Security architecture

Audience : operators deploying ClawPilot, customers evaluating it for regulated environments, and contributors touching authentication, secret, or signing code paths.

Scope : Community Edition (this repo) plus the integration points it exposes to the Enterprise Edition (claw-pilot-enterprise) and to the licensing service (claw-pilot-licensing).

This document is intentionally short. Each section points at the file path where the actual logic lives so you can verify claims directly. When this document and the code disagree, the code wins — please open a PR to fix the doc.


Threat model

Actor Capability Goal Mitigation summary
Local user (multi-tenant) Authenticated CE/EE account Escape their tenant, read other tenants' data Per-row org_id slot on every user-resource table; capability registry gates Enterprise features
LAN attacker Sniffs unencrypted HTTP between browser and dashboard Steal session cookie, replay it, impersonate the user SameSite=Strict cookies; session fixation defense rotates IDs after auth (audit 2026-05 F-1); HTTPS at the reverse proxy in production
External attacker Reaches the public IdP only CSRF on OIDC callback, open-redirect via redirect_uri, replay state PKCE-S256 only; one-shot state with 256-bit entropy; redirect URI exact-match enforced by IdP; return_to allowlisted to relative paths
Pre-existing local user Has a local CE account with email = future OIDC email Hijack the OIDC user once SSO is connected Resolver keys on oidc_sub, never on email; new OIDC user gets a -2 suffix instead of taking over the local account

Out of scope : compromise of the upstream IdP, supply-chain compromise of oauth4webapi / jose / @fastify/rate-limit, physical access to the host, side-channel attacks on the underlying Node crypto primitives.

The May 2026 security audit walks each entry above and is archived under claw-pilot-enterprise/docs/security/2026-05-sso-audit.md. The accompanying pen-test report for the licensing service lives at claw-pilot-licensing/docs/security/2026-05-pentest.md.


Secret handling — discipline R5

Every secret read at runtime goes through secretProvider.get(name). There is no other supported pattern: direct process.env.*_SECRET access, direct fs.readFileSync on *.pem / *.key paths, and ad-hoc secret manager calls are blocked at the lint stage.

Adding a new secret consumer :

  1. Pick a stable name (MYSERVICE_API_KEY, never the value).
  2. Read it from await secretProvider.get("MYSERVICE_API_KEY", { audit: true }).
  3. Document it in your subsystem's README and add an entry to the deployment .env template if relevant.

Never commit secrets, never log them.
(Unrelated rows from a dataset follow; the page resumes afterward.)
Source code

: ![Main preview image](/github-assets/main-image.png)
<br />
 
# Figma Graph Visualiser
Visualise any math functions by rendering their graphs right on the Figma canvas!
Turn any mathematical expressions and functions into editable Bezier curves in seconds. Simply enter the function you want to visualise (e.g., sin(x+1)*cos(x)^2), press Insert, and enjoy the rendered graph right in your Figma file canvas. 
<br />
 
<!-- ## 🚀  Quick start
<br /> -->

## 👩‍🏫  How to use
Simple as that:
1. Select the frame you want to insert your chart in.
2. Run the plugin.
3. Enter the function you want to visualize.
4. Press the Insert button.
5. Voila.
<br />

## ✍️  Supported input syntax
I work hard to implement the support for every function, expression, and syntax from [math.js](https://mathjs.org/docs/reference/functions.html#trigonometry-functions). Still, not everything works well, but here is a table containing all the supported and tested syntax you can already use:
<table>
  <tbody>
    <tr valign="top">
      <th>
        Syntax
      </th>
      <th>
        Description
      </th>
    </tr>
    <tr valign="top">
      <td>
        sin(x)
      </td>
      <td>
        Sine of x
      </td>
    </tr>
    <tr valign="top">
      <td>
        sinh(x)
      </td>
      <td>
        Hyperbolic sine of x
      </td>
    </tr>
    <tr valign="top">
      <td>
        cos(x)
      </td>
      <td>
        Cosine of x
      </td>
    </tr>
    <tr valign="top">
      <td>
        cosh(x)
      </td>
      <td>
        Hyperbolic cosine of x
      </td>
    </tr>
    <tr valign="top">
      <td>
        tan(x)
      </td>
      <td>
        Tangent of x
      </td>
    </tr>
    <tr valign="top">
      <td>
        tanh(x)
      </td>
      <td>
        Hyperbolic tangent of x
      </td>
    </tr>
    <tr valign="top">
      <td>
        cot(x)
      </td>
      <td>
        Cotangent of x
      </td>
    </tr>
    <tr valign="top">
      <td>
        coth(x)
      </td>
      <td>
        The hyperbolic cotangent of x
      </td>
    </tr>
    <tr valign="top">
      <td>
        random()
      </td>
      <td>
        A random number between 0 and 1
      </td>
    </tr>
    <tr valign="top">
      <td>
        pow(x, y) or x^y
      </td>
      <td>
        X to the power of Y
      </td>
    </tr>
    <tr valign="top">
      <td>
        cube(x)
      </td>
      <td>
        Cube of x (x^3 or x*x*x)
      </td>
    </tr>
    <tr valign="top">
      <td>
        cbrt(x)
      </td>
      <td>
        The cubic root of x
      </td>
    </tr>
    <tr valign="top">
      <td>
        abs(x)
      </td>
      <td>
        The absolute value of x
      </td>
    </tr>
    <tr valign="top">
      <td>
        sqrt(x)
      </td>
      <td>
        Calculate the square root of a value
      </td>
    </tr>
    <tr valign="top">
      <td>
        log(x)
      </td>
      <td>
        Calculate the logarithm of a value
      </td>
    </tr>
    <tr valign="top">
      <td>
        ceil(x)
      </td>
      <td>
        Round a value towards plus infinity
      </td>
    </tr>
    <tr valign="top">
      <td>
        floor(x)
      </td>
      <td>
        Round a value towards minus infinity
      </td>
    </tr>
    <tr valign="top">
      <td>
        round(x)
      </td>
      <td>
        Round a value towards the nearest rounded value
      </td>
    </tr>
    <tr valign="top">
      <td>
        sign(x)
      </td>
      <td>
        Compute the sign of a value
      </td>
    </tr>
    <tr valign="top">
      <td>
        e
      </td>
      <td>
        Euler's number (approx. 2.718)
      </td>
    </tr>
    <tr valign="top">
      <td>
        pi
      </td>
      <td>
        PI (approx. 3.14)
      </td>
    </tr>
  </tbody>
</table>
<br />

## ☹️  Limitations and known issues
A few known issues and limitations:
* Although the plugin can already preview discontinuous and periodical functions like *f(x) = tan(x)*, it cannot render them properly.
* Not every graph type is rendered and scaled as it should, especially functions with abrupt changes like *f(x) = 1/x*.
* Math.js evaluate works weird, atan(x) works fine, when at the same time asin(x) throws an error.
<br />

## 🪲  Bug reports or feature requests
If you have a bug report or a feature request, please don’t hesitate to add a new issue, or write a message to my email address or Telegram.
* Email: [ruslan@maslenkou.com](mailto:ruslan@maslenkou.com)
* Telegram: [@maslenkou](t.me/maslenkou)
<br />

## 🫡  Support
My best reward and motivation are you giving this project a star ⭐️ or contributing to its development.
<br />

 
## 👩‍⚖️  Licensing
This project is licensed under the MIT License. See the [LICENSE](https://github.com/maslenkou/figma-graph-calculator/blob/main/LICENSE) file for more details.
The Hono request logger is configured to redact Authorization and X-API-Key headers globally.


Webhook signing — canonical HMAC module

All shared-secret HTTP signatures (today: webhook triggers ; soon: A2A peers, dashboard outbound notifications) use the same wire format and the same constant-time compare path :

  • Module : src/core/security/hmac.ts
  • API : signPayload(secret, payload, algo='sha256') → "<algo>=<hex>" and verifySignature(secret, payload, header, opts?) → boolean
  • Header convention : X-ClawPilot-Signature: sha256=<hex> (compatible with GitHub / Stripe / Slack)
  • Algorithms : sha256 (default), sha384, sha512 — opt-in via allowedAlgos. A header that announces a stronger algorithm than the caller opted into is rejected before the digest compare, defeating downgrade attempts that flip the prefix without flipping the digest.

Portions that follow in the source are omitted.